* _Problem requirements_:
Within the material below, transcribe exactly the lines from the one holding "- ✅ Checkpoint time <5s for 10GB state" through the one holding "RocksDB backend implementation", keeping both ends and skipping the rest.

========================

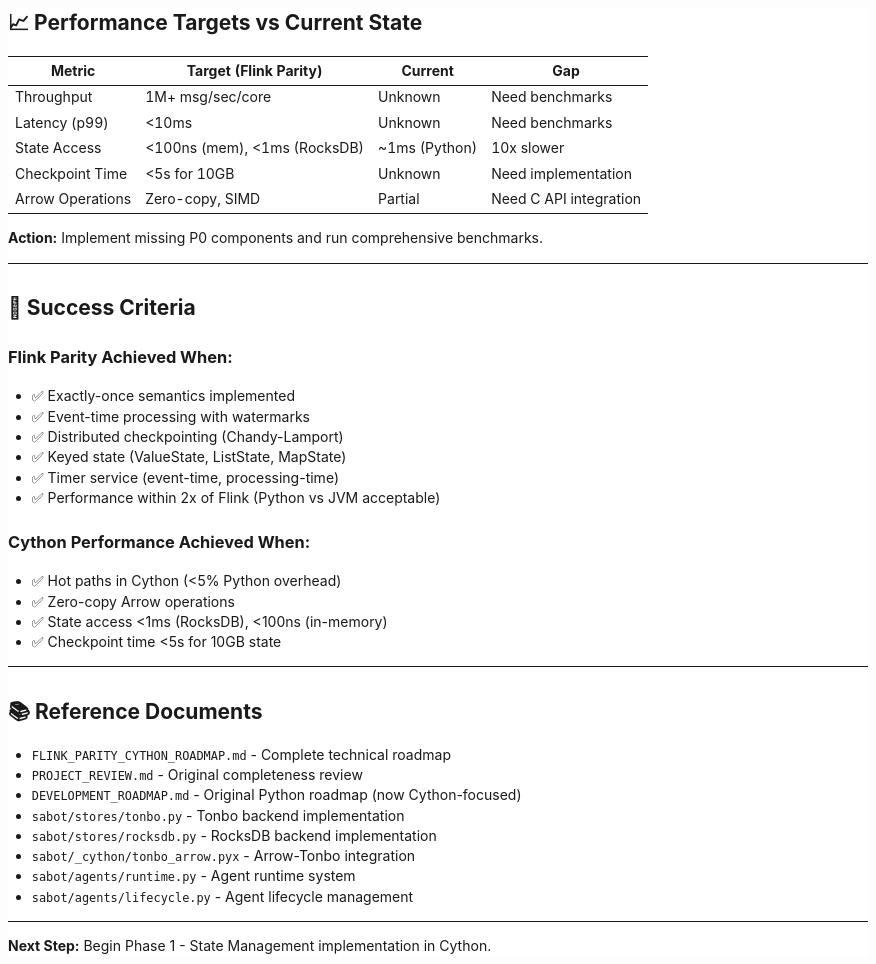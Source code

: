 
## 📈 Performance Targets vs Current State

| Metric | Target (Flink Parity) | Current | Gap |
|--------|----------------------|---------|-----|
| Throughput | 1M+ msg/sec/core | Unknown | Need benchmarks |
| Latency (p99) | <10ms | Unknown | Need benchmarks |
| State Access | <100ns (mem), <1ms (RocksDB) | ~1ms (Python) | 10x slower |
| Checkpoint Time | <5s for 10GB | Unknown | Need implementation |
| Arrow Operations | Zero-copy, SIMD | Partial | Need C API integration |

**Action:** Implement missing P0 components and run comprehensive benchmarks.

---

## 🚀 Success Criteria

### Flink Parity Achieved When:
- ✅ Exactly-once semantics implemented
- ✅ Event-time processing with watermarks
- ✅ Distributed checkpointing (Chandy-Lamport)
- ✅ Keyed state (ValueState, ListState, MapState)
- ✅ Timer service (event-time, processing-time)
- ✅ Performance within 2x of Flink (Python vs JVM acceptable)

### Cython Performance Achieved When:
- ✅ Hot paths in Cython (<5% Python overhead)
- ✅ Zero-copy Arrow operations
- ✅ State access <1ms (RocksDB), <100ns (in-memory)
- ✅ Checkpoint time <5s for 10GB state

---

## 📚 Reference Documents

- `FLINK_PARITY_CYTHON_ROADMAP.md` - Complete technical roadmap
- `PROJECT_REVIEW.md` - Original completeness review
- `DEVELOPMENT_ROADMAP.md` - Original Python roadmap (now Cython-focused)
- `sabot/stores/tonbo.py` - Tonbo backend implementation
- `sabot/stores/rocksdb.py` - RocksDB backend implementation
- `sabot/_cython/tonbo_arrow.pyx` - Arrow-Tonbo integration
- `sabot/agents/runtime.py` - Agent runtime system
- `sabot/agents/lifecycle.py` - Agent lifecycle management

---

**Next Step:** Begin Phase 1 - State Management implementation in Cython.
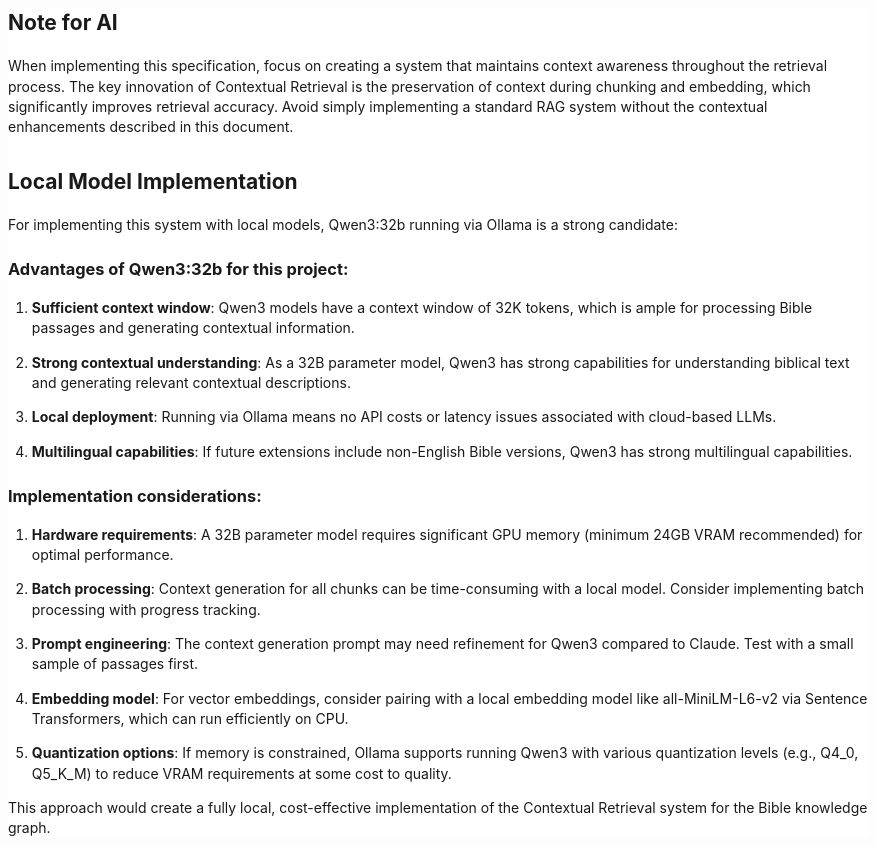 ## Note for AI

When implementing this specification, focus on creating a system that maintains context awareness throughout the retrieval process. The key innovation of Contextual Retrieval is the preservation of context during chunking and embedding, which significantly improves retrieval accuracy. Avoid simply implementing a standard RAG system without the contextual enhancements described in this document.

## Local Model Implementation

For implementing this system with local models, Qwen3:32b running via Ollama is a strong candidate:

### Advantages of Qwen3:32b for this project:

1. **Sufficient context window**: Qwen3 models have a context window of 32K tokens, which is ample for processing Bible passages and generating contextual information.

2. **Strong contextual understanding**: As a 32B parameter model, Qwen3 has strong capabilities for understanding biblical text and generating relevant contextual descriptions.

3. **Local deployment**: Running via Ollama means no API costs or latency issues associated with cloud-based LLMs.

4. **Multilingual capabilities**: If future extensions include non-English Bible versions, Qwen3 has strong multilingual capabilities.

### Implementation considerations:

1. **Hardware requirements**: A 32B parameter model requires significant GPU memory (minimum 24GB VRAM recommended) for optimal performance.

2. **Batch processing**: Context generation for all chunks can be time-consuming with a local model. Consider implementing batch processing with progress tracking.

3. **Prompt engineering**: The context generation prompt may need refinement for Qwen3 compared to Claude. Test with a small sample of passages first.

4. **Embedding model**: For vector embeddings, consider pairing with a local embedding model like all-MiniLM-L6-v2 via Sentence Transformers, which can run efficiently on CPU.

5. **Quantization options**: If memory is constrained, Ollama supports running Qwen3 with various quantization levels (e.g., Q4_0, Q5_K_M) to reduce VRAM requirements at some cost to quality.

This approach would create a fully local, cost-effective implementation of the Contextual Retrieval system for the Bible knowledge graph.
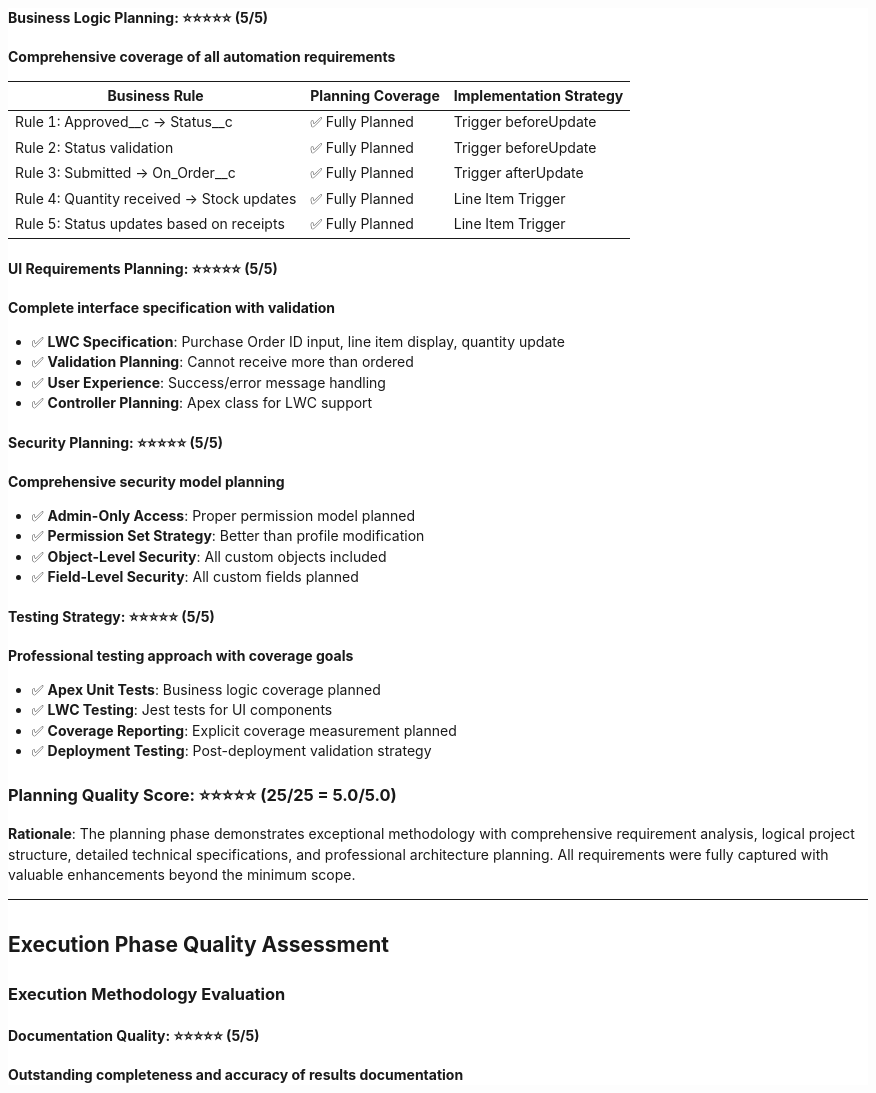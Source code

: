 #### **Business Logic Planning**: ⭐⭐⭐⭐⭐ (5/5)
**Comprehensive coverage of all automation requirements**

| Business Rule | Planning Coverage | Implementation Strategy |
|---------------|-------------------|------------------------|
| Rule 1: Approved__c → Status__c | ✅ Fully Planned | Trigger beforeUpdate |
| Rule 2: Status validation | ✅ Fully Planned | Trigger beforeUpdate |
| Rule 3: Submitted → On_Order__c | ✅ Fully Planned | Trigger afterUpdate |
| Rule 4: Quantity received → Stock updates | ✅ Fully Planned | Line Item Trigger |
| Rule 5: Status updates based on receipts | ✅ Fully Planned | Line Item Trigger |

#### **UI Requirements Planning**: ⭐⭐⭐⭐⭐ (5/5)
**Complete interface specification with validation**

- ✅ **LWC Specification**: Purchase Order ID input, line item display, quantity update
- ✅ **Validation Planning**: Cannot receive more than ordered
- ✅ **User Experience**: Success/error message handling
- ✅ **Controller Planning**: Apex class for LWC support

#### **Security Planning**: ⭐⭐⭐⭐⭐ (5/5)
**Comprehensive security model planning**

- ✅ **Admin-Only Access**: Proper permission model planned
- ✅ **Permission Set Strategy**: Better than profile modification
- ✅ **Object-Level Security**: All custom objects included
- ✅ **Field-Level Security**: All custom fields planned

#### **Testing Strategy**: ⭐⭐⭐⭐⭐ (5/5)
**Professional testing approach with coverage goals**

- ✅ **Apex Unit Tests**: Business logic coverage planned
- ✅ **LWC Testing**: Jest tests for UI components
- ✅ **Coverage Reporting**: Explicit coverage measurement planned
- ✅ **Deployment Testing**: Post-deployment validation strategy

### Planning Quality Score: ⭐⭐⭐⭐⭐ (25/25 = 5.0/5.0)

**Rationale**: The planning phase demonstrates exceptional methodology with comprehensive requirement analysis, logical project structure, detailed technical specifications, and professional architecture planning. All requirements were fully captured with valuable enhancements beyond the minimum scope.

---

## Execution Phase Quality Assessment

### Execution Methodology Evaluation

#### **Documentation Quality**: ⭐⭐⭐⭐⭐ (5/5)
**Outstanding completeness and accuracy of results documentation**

========================

* _Task result_:
- ✅ Checkpoint time <5s for 10GB state

---

## 📚 Reference Documents

- `FLINK_PARITY_CYTHON_ROADMAP.md` - Complete technical roadmap
- `PROJECT_REVIEW.md` - Original completeness review
- `DEVELOPMENT_ROADMAP.md` - Original Python roadmap (now Cython-focused)
- `sabot/stores/tonbo.py` - Tonbo backend implementation
- `sabot/stores/rocksdb.py` - RocksDB backend implementation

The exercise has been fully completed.